MI BARRIO
Sara Gutiérrez Sisniegas
Cajamarca, 18 de mayo de
2014
Conversa la tarde con el sol, resbalando
las horas a través de las calles empedradas, divididas en dos por una acequia
bulliciosa donde se echan los desperdicios líquidos de as casas solariegas, que
nacieron en épocas pasadas, rayando quizá los finales del siglo XIX y cuyos
dueños ostentaron los nobles apellidos afincados en Cajamarca cuando el cacique
Astopilco y el emperador Atahualpa fueron muertos.
Señoriales las casas de mi barrio, se
levantan en dos pisos, la mayor parte de ellas, una portada colonial
característica hecha de cantería, da un aspecto sobrio a las fachadas coronadas
de balcones y grandes ventanas de la época, donde en las tardes de sol,
curiosas las señoras retozan en la tertulia vespertina mientras atisban al
vecino o vecina que transita por sus anchas y algo empinadas calles.
Ventanales que vibran en la oscuridad de la
noche, cuando un galán soñador, rompe el silencio con las notas de una guitarra
enamorada.
Me pongo a escarbar en el tiempo y la
lluvia que acompaña este momento hace un marco propicio para mi reencuentro con
todo el ayer que se grabó en mi alma con un sabor dulzón y tierno que hace hoy
latir mi corazón más aceleradamente.
Escribo la historia de mi barrio y al
recordar esos años de infancia y juventud vuelvo la mirada ante los recuerdos
que se agolpan en estampida para pasar briosamente a ser palabras que no
alcanzarán a llenar toda la emoción vivida, siento que con las manos cansadas
por los años transcurridos desempolvo un libro de cuentos y encuentro en cada
página un nombre, un rostro, una historia, lágrimas y risas y la nostalgia
mágica de esos años en que todos nos conocíamos, todos nos saludábamos, todos
éramos un pedacito de historia en nuestra propia historia personal.
Son las seis de la mañana y todavía el
silencio del amanecer no capta los pasos menuditos y cadenciosos de nuestros
campesinos que van bajando a la ciudad, desde San Vicente, el Cumbe y San
Cristóbal.
Ellas con sus polleras rojas o negras y sus
canastas con capulí, huevos y tunas.
Ellos jalando el carnero o con su alforja
de cuyes y gallinas.
Una hora más tarde nos levanta de la cama
el silbido característico de doña Jesusita avisándonos que llegó con sus
canastones de pan de agua y torta calientitos.

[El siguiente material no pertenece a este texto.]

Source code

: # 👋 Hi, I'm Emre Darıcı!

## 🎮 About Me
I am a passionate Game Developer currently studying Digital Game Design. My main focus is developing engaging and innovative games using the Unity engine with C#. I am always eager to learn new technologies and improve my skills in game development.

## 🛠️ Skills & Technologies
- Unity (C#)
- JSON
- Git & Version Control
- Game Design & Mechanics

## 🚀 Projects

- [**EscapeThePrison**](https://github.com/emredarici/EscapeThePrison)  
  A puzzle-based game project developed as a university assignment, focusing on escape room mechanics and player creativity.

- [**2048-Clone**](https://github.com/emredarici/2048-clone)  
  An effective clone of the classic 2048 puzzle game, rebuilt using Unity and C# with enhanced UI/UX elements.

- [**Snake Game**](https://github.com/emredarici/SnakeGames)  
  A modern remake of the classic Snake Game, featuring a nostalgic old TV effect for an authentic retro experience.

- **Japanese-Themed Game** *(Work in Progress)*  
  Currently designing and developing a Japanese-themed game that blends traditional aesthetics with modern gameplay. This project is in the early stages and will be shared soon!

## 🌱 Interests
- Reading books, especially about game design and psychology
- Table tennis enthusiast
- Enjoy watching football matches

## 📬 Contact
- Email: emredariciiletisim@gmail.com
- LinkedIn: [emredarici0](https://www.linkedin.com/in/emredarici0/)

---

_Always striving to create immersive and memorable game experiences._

Las puertas se abren una tras otras, sale
Pelancha, Clementina, Isidora, Alvarito y Julia, desperezándose todavía, a
comprar el pan del desayuno y mientras esperan el despacho van contándose sus
sueños y riéndole a la vida, para regresar luego a los fogones ennegrecidos por
el humo de la leña a preparar el desayuno.
Como siempre Alfonso, un muchacho de
piernas muy largas cuyos pantalones nunca le llegaron al tobillo piropea a
quienes puede en su camino.
El tiempo va pasando y pronto desde la casa
jardín de la Srta. Jave que es la última casa de la calle, cerro arriba
comienzan a bajar como bandadas de aves las alumnas de Santa Teresita con su
falda plizada y su capa azul, se entrelazan los uniformes con el comando beige
de los varones y el blanco y negro del Indo Americano.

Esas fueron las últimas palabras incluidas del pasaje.